I have finished sending out all the queries that didn’t require a synopsis. I had already written a synopsis, but I didn’t think it was good enough. I spent yesterday afternoon writing a very detailed 2,400 worded synopsis — which is way too much (should be around 1,000 for a two-page synopsis, and 500 for a one page synopsis). One agent requested detailed synopsis and I’ll send this one to her. Then I’ll print it out again and hack and slice until I have 1,000 and then 500 words for the others. There are 14 agents on the synopsis list and I’ll query them next week.

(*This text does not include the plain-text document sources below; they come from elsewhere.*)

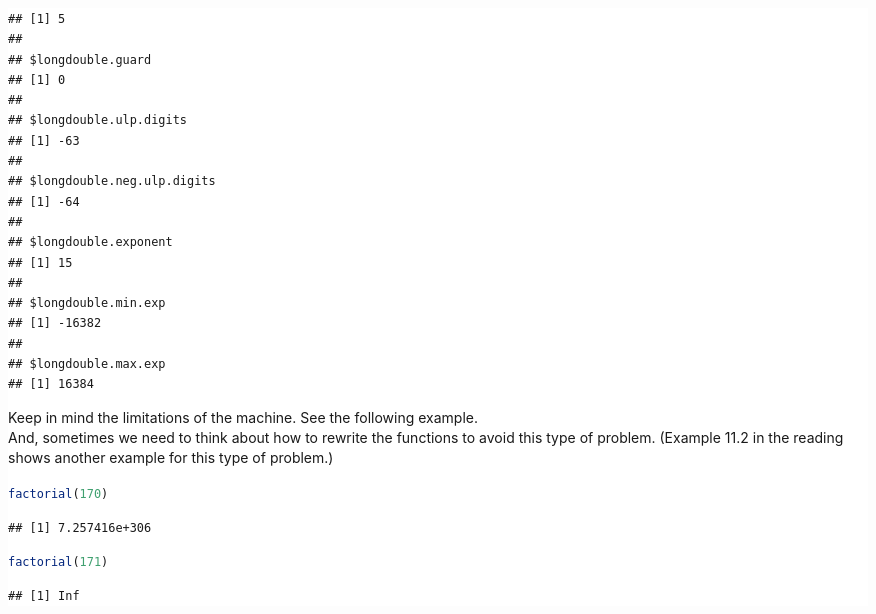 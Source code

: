     ## [1] 5
    ## 
    ## $longdouble.guard
    ## [1] 0
    ## 
    ## $longdouble.ulp.digits
    ## [1] -63
    ## 
    ## $longdouble.neg.ulp.digits
    ## [1] -64
    ## 
    ## $longdouble.exponent
    ## [1] 15
    ## 
    ## $longdouble.min.exp
    ## [1] -16382
    ## 
    ## $longdouble.max.exp
    ## [1] 16384

Keep in mind the limitations of the machine. See the following
example.  
And, sometimes we need to think about how to rewrite the functions to
avoid this type of problem. (Example 11.2 in the reading shows another
example for this type of problem.)

``` r
factorial(170)
```

    ## [1] 7.257416e+306

``` r
factorial(171)
```

    ## [1] Inf
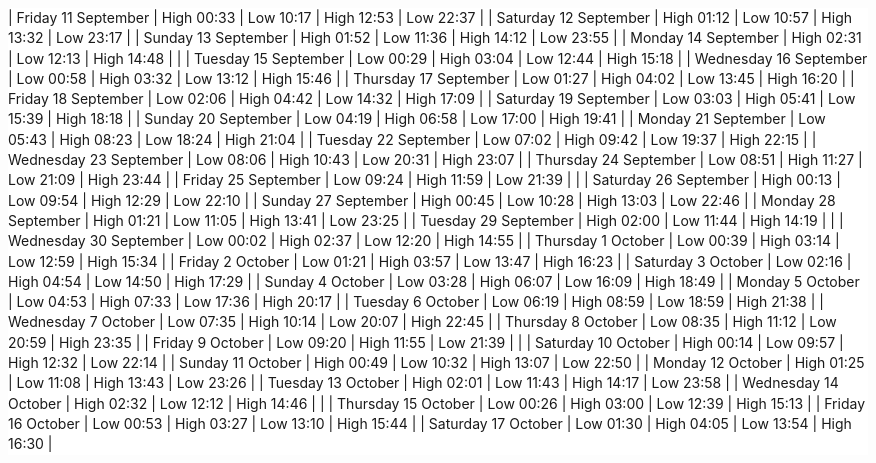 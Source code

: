 | Friday 11 September | High 00:33 | Low 10:17 | High 12:53 | Low 22:37 | 
| Saturday 12 September | High 01:12 | Low 10:57 | High 13:32 | Low 23:17 | 
| Sunday 13 September | High 01:52 | Low 11:36 | High 14:12 | Low 23:55 | 
| Monday 14 September | High 02:31 | Low 12:13 | High 14:48 |  | 
| Tuesday 15 September | Low 00:29 | High 03:04 | Low 12:44 | High 15:18 | 
| Wednesday 16 September | Low 00:58 | High 03:32 | Low 13:12 | High 15:46 | 
| Thursday 17 September | Low 01:27 | High 04:02 | Low 13:45 | High 16:20 | 
| Friday 18 September | Low 02:06 | High 04:42 | Low 14:32 | High 17:09 | 
| Saturday 19 September | Low 03:03 | High 05:41 | Low 15:39 | High 18:18 | 
| Sunday 20 September | Low 04:19 | High 06:58 | Low 17:00 | High 19:41 | 
| Monday 21 September | Low 05:43 | High 08:23 | Low 18:24 | High 21:04 | 
| Tuesday 22 September | Low 07:02 | High 09:42 | Low 19:37 | High 22:15 | 
| Wednesday 23 September | Low 08:06 | High 10:43 | Low 20:31 | High 23:07 | 
| Thursday 24 September | Low 08:51 | High 11:27 | Low 21:09 | High 23:44 | 
| Friday 25 September | Low 09:24 | High 11:59 | Low 21:39 |  | 
| Saturday 26 September | High 00:13 | Low 09:54 | High 12:29 | Low 22:10 | 
| Sunday 27 September | High 00:45 | Low 10:28 | High 13:03 | Low 22:46 | 
| Monday 28 September | High 01:21 | Low 11:05 | High 13:41 | Low 23:25 | 
| Tuesday 29 September | High 02:00 | Low 11:44 | High 14:19 |  | 
| Wednesday 30 September | Low 00:02 | High 02:37 | Low 12:20 | High 14:55 | 
| Thursday 1 October | Low 00:39 | High 03:14 | Low 12:59 | High 15:34 | 
| Friday 2 October | Low 01:21 | High 03:57 | Low 13:47 | High 16:23 | 
| Saturday 3 October | Low 02:16 | High 04:54 | Low 14:50 | High 17:29 | 
| Sunday 4 October | Low 03:28 | High 06:07 | Low 16:09 | High 18:49 | 
| Monday 5 October | Low 04:53 | High 07:33 | Low 17:36 | High 20:17 | 
| Tuesday 6 October | Low 06:19 | High 08:59 | Low 18:59 | High 21:38 | 
| Wednesday 7 October | Low 07:35 | High 10:14 | Low 20:07 | High 22:45 | 
| Thursday 8 October | Low 08:35 | High 11:12 | Low 20:59 | High 23:35 | 
| Friday 9 October | Low 09:20 | High 11:55 | Low 21:39 |  | 
| Saturday 10 October | High 00:14 | Low 09:57 | High 12:32 | Low 22:14 | 
| Sunday 11 October | High 00:49 | Low 10:32 | High 13:07 | Low 22:50 | 
| Monday 12 October | High 01:25 | Low 11:08 | High 13:43 | Low 23:26 | 
| Tuesday 13 October | High 02:01 | Low 11:43 | High 14:17 | Low 23:58 | 
| Wednesday 14 October | High 02:32 | Low 12:12 | High 14:46 |  | 
| Thursday 15 October | Low 00:26 | High 03:00 | Low 12:39 | High 15:13 | 
| Friday 16 October | Low 00:53 | High 03:27 | Low 13:10 | High 15:44 | 
| Saturday 17 October | Low 01:30 | High 04:05 | Low 13:54 | High 16:30 |  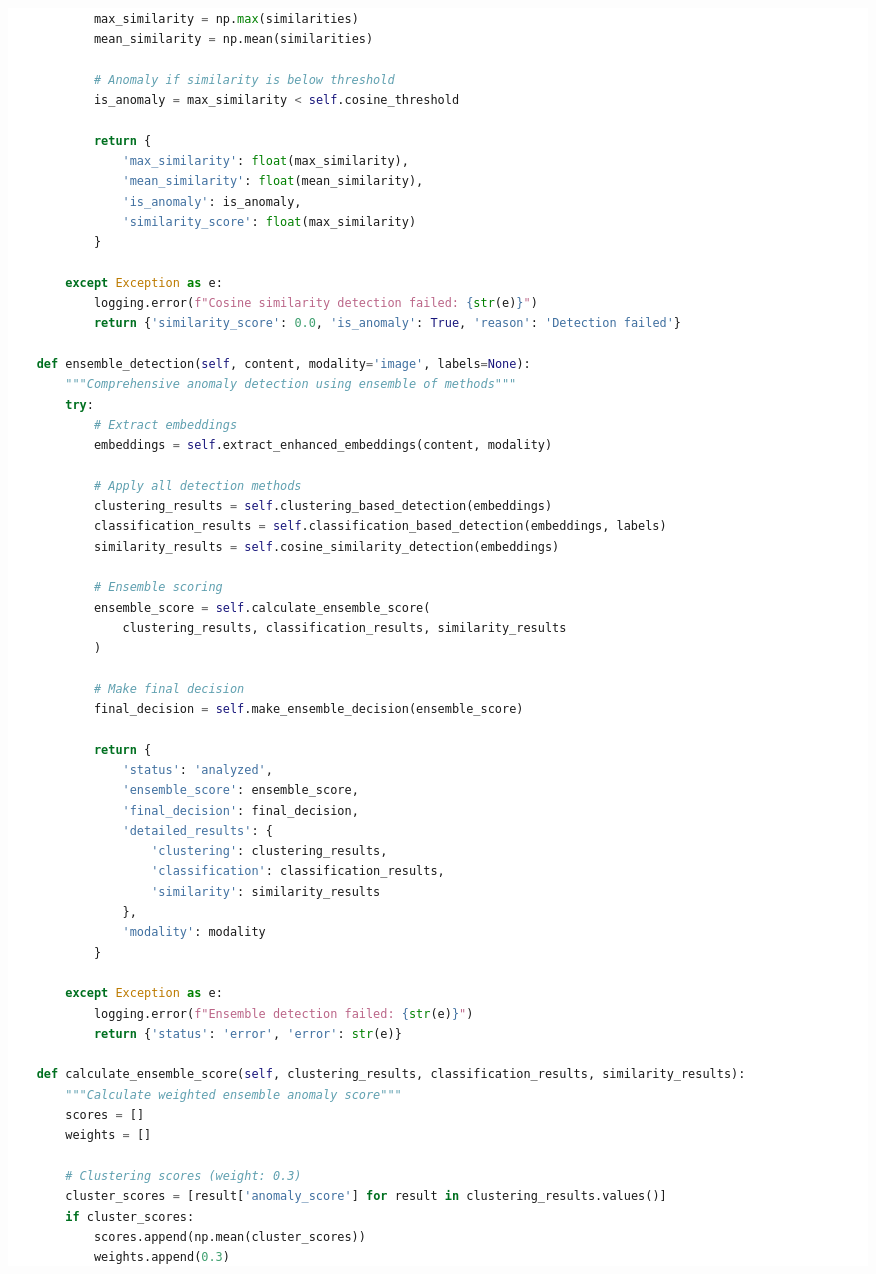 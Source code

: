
 ```python
            max_similarity = np.max(similarities)
            mean_similarity = np.mean(similarities)
            
            # Anomaly if similarity is below threshold
            is_anomaly = max_similarity < self.cosine_threshold
            
            return {
                'max_similarity': float(max_similarity),
                'mean_similarity': float(mean_similarity),
                'is_anomaly': is_anomaly,
                'similarity_score': float(max_similarity)
            }
            
        except Exception as e:
            logging.error(f"Cosine similarity detection failed: {str(e)}")
            return {'similarity_score': 0.0, 'is_anomaly': True, 'reason': 'Detection failed'}
    
    def ensemble_detection(self, content, modality='image', labels=None):
        """Comprehensive anomaly detection using ensemble of methods"""
        try:
            # Extract embeddings
            embeddings = self.extract_enhanced_embeddings(content, modality)
            
            # Apply all detection methods
            clustering_results = self.clustering_based_detection(embeddings)
            classification_results = self.classification_based_detection(embeddings, labels)
            similarity_results = self.cosine_similarity_detection(embeddings)
            
            # Ensemble scoring
            ensemble_score = self.calculate_ensemble_score(
                clustering_results, classification_results, similarity_results
            )
            
            # Make final decision
            final_decision = self.make_ensemble_decision(ensemble_score)
            
            return {
                'status': 'analyzed',
                'ensemble_score': ensemble_score,
                'final_decision': final_decision,
                'detailed_results': {
                    'clustering': clustering_results,
                    'classification': classification_results,
                    'similarity': similarity_results
                },
                'modality': modality
            }
            
        except Exception as e:
            logging.error(f"Ensemble detection failed: {str(e)}")
            return {'status': 'error', 'error': str(e)}
    
    def calculate_ensemble_score(self, clustering_results, classification_results, similarity_results):
        """Calculate weighted ensemble anomaly score"""
        scores = []
        weights = []
        
        # Clustering scores (weight: 0.3)
        cluster_scores = [result['anomaly_score'] for result in clustering_results.values()]
        if cluster_scores:
            scores.append(np.mean(cluster_scores))
            weights.append(0.3)
```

I still haven’t made a list of the snail-mail ones. The reason is that I live in Iceland and I haven’t been to the post office yet to see about SASE’s or IRC’s (Internation Reply Coupon). Most snail-mail agents request SASE, but some mention that if you live outside the USA, you might need an IRC. There are two agents in particular that I want to query via snail-mail, so I have to get going on this.

I also haven’t made a list of the one-agent agencies (excluding a couple whose blogs I’m following). My three-year-old twins are taking their kindergarten vacation next Monday and will won’t be back there until a month from now. That means that I’ll have less time to query and write. It also means that I’ve been pressed for time this week to try to do as much as I can before next Monday, and making the one-agent list was one of the things I haven’t had time for. Again, this doesn’t mean that I don’t want to work with them, it just means that I haven’t had the time (I have them bookmarked). Apart from two snail-mail agents, I’ll probably do the one-agent agencies first.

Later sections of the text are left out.